En París asiste al taller de Charles Gleyre junto a Monet y Renoir, y luego estudia en la Escuela de Bellas Artes. También fue un talentoso grabador, admiró profundamente a Velázquez y se interesó por el realismo de Courbet y Fantin-Latour, estilo que manifestó tempranamente en su Autorretrato (1857-1858) y en “Doce Aguafuertes del Natural” (1858).
En Bretaña nutrió su amor por el mar, pero se estableció en Londres (1863) donde tenía al Támesis. Como muchos, se interesó por el arte japonés del que mostró su influencia en varias obras.

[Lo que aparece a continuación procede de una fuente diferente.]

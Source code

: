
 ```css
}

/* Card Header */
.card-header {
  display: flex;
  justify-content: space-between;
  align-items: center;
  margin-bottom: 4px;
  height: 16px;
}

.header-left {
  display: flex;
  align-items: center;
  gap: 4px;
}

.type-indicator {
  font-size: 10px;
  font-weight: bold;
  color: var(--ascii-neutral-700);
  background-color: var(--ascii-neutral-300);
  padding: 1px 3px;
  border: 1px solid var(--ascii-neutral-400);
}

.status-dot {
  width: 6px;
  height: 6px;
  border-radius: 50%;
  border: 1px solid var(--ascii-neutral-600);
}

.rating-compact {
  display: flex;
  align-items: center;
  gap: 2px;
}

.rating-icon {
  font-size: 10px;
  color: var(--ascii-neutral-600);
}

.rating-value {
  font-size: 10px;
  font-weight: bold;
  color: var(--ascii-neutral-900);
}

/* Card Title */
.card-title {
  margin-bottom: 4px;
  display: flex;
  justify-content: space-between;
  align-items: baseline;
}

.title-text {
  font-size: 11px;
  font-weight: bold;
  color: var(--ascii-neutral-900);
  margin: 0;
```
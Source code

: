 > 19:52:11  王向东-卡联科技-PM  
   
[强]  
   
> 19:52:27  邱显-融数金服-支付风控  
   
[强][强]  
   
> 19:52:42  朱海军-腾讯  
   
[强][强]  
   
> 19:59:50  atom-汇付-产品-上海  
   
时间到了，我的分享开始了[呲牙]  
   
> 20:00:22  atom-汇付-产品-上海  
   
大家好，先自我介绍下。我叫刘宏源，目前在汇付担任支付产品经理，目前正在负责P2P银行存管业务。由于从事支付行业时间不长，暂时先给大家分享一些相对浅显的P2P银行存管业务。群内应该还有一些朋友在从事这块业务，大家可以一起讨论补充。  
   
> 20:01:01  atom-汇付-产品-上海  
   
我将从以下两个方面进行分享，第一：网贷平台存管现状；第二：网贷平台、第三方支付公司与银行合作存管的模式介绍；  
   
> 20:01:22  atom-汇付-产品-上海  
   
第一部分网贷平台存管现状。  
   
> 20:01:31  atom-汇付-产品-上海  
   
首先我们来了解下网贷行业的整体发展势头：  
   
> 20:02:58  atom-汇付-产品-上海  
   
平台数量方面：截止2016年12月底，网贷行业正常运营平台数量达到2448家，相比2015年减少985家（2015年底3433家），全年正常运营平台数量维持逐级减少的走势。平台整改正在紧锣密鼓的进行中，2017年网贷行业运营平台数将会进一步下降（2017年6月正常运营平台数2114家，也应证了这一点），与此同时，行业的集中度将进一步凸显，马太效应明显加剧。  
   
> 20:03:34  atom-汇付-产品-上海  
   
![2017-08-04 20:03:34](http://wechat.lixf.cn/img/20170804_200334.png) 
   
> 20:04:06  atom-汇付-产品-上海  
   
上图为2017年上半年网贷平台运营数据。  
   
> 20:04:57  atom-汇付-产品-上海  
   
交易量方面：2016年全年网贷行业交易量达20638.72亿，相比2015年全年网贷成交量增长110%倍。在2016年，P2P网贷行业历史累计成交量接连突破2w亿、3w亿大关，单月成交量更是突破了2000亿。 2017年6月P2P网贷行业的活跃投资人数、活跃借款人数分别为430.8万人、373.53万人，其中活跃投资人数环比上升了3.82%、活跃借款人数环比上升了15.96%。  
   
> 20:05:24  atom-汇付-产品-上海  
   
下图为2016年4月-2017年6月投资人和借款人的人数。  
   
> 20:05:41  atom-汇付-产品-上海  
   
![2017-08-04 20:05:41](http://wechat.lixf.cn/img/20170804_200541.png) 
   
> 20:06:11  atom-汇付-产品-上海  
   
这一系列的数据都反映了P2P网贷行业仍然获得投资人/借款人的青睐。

Las décadas del 60 y 70 fueron muy creativas e introdujo en los títulos términos musicales como “Sinfonía en blanco Nº 1, la dama blanca”.
Trabajó mucho el paisaje y el retrato, demostrando una estética de figuras sencillas y tonos tenues. Entre otras obras, destacan “Arreglo en gris y negro Nº 1” (La madre del pintor), “Retrato de Théodore Duret” y “Variaciones en violeta y verde” (grabado). Realizó, asimismo, litografías de retratos, del Támesis, barrios e iglesias, decoraciones como “La habitación del pavo real” y el diseño de libros, anticipándose al Art Nouveau.
Aunque quebró al demandar al crítico Ruskin, recuperó su fortuna con sus grabados en Venecia, también exitosos a su regreso a Londres. Considerado el padre del impresionismo inglés y uno de los artistas más importantes del inicio del siglo XX, fue distinguido con la Legión de Honor entre otros reconocimientos.
Falleció el 17 de julio de 1903 en Londres.